Could you reproduce, exactly and alone, the lines running from the one with "treat & 0.21 & 0.03 & 8.44 & 0.00\\" to the end of the data below?

--- Records for processing Enclosed Below ---

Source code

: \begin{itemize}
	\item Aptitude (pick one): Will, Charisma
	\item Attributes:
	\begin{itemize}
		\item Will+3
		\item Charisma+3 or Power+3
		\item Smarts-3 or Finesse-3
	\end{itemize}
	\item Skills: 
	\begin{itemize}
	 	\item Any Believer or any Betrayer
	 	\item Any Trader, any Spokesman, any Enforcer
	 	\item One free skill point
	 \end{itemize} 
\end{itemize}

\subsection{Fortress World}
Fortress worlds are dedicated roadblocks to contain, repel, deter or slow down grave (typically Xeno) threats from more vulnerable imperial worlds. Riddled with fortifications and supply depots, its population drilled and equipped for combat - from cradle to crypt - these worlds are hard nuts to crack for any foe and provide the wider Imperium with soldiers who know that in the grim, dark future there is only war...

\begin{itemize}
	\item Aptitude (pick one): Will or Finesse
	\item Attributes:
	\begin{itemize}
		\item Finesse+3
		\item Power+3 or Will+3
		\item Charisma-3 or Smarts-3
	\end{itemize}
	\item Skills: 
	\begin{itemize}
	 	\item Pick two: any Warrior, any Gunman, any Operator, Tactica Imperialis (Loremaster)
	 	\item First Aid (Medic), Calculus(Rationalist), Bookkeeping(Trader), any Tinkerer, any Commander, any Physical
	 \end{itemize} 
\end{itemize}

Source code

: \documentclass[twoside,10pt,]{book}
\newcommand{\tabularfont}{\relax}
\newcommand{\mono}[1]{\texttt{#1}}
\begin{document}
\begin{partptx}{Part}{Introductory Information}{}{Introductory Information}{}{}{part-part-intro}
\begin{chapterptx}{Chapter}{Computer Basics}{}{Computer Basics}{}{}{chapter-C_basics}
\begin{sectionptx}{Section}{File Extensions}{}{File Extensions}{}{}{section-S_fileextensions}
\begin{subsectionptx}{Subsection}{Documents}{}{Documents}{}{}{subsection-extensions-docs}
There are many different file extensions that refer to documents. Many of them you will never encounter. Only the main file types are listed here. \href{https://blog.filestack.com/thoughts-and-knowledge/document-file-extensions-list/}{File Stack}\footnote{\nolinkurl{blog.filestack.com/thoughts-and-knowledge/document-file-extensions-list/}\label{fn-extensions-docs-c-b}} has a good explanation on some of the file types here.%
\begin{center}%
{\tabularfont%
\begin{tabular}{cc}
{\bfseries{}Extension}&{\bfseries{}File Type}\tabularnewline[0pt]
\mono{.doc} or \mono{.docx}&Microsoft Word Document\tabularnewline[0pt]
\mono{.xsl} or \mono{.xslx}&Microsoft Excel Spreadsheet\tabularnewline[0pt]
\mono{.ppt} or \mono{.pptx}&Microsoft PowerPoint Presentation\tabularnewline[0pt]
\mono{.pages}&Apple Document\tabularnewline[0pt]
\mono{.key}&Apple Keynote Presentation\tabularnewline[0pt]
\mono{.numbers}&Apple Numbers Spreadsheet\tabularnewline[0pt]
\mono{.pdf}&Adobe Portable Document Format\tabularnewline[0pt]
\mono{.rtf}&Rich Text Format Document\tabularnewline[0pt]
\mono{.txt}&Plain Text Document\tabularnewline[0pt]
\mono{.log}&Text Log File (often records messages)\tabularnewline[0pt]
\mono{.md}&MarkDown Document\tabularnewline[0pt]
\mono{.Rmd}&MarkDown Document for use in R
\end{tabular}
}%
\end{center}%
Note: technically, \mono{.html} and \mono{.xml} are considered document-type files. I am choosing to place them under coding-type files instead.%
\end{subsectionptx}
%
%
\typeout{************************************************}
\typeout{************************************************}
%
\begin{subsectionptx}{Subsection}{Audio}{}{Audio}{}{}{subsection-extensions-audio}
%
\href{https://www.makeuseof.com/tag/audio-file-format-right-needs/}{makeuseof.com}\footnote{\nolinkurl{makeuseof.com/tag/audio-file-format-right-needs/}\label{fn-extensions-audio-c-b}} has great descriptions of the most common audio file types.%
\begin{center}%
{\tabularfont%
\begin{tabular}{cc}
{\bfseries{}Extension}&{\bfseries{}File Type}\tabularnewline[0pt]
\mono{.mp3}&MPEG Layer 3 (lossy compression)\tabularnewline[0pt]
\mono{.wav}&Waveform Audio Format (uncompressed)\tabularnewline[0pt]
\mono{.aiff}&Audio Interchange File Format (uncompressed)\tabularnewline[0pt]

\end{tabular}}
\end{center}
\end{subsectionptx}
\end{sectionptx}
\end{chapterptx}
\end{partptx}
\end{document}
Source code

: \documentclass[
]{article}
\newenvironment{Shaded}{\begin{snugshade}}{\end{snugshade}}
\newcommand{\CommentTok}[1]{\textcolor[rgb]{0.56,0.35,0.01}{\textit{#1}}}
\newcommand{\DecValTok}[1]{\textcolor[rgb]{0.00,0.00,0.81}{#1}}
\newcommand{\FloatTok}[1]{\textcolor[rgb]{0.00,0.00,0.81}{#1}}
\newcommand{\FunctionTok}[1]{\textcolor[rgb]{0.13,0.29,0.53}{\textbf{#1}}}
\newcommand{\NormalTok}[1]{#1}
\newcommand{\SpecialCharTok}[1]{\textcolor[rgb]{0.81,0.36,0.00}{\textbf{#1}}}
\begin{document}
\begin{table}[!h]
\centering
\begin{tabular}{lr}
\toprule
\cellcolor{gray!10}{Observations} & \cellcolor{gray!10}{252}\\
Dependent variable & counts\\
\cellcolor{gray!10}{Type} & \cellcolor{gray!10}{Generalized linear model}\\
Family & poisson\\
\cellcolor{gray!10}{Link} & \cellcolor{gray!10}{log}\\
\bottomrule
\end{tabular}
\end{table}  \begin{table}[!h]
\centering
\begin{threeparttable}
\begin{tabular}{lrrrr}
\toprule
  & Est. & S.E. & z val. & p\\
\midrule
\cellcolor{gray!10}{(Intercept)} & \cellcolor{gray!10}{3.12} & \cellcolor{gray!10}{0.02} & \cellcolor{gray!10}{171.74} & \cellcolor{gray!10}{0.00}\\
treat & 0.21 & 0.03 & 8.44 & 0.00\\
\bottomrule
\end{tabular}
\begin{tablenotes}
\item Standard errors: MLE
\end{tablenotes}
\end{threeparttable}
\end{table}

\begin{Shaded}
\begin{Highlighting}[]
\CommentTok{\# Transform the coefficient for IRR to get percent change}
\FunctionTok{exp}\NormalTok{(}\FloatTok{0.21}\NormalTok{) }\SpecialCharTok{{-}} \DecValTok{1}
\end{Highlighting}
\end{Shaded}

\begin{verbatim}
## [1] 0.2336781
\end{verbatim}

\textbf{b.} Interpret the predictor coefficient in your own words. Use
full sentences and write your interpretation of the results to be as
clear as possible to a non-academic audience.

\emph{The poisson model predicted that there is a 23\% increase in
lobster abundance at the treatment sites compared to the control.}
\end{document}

--- End of Enclosed Records for processing ---

▸ Result of this exercise:
treat & 0.21 & 0.03 & 8.44 & 0.00\\
\bottomrule
\end{tabular}
\begin{tablenotes}
\item Standard errors: MLE
\end{tablenotes}
\end{threeparttable}
\end{table}

\begin{Shaded}
\begin{Highlighting}[]
\CommentTok{\# Transform the coefficient for IRR to get percent change}
\FunctionTok{exp}\NormalTok{(}\FloatTok{0.21}\NormalTok{) }\SpecialCharTok{{-}} \DecValTok{1}
\end{Highlighting}
\end{Shaded}

\begin{verbatim}
## [1] 0.2336781
\end{verbatim}

\textbf{b.} Interpret the predictor coefficient in your own words. Use
full sentences and write your interpretation of the results to be as
clear as possible to a non-academic audience.

\emph{The poisson model predicted that there is a 23\% increase in
lobster abundance at the treatment sites compared to the control.}
\end{document}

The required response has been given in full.